Throw back to when homeless wore different clothes

20.01.2017

Ananobakradze
5 min readFeb 2, 2020

Remember the times when you could easily distinguish a homeless person by what he was wearing? I am having hard time remembering it too. Now all you have to do is to choose 4–5 items that don’t go together well, wear them and voila, you already look cool. No, I don’t think this new trend is that bad, I like some aspects of it too, but not all of them, definitely not.

Where have the Chanel flats and pencil skirts with well brushed hair or YSL elegance gone? I mean do we really have to wear clothes straight after getting up in the morning? or do we have to purposely create the. look like we did so?! basically, we have to make enormous effort to look effortless, right? confusing isn’t it?

We all know where it all started (at least so globally) don’t we?! we got crazy about revolutionary brand and started adjusting to it in any possible way.

I remember myself google-ing “Vetements” after Demna Gvasalia was appointed as the creative director of Balenciaga in 2015 and probably you do too. Obviously, I knew Gvasalia from Maison Martin Margiela, but his brand was something quite new to me that time.

I think Che Guevara, Mahatma Ghandi and other guys would be so jealous of Demna for his rebel soul, while Thomas Edison and Nikola Tesla would die to have his innovative skills. He’s totally out of frames, he destroys stereotypes, he makes you pay 200 euros for the free DHL t-shirt, crave the brands that were forgotten and almost buried in 1990s. Gvasalia made 90s come back in 2017.

Gosha Rubchinskiy is the other phenomenon that is a reflection of 90s. I was talking to my sister about already not so new, but still prodigious and curious tendency, the other day, and we were discussing the similarities between the aesthetics of the new trends and our childhood, when she referred to him as the image of Post Soviet Era, and I remebered a movie I saw a long time ago named “Svolochi” about the colony of youth. Gosha’s models look exactly like the kids in the movie.

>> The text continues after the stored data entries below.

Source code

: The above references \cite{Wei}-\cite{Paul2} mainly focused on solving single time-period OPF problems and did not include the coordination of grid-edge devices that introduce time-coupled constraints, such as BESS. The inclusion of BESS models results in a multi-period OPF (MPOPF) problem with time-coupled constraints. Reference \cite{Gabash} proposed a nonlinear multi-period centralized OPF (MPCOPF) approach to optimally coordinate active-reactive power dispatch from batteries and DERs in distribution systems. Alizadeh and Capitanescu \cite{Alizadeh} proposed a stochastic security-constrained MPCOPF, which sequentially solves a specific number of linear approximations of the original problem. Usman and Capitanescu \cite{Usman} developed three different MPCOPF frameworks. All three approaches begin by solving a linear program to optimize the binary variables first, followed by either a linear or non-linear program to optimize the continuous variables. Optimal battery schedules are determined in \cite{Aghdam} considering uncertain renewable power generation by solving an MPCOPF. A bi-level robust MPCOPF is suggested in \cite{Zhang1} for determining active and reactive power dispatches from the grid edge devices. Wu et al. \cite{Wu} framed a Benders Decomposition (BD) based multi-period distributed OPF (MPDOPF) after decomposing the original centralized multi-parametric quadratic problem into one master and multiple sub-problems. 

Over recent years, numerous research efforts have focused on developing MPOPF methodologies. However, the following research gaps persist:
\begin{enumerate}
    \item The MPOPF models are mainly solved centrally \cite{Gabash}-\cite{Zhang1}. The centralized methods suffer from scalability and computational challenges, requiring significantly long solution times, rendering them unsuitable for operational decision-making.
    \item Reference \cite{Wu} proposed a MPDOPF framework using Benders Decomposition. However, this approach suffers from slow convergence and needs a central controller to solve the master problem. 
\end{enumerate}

After running from one showroom to another with his own suitcase and handmade clothes on London fashion week in 2012 with no money, and after his return to hometown, the designer met Adrian Joffe, the president of Comme des Garcons and the man behind the Dover Street Market, who already has a revolutionary practice with Rei Kawakubo and who I think is the main power behind this new movement. Gosha started working for the concept store in 2014 and after a year his label has jumped 350 percent in sales. And bonus, there are more and more brands who also choose Gosha’s way of styling, I even caught the similar aesthetic in Numero 21 photo on instagram, come on Alessandro, I didn’t think you were that guy.

So, there is obviously, 350% something exciting about the brand, but while being so exotically interesting for the rest of the world, for us (kids from the 90s of post soviet countries) the aesthetics is kind of depressing.

Not only visual aesthetics, post Soviet 90s even has the sound for me that is not so pleasant as well. Despite being genius and almost musically perfect for some, I can’t even listen to Depeche Mode without remembering the crucial environment of the open-air markets of 90s Tbilisi.

And what I was saying was that the same goes with the brand. I am sure each of us had a Russian neighbour, alcoholic or a hooker, mastering the Rubchinskiy style that time.

If you would go in my backyard in 90s, you would think this is a performance by Rubchinskiy, you would find plenty of men wearing sweatpants and tops exatcly like Gosha’s, not to mention the styling, I swear you would die guessing who made an effort to put the sweatpants inside the socks in such a “cool” way.

No, I don’t have anything against wearing Gucci loafers or Chanel flats with an oversized hoodie, that’s exactly my kind of thing, somewhere between casual and fancy, it’s just I am wondering and trying to get answers; is it the start of the real fashion revolution we are experiencing here?! or is it just a tendency that will fade away after some time and we will all continue living our lives not being so desperate to look sooo damn (a’s) “cool”.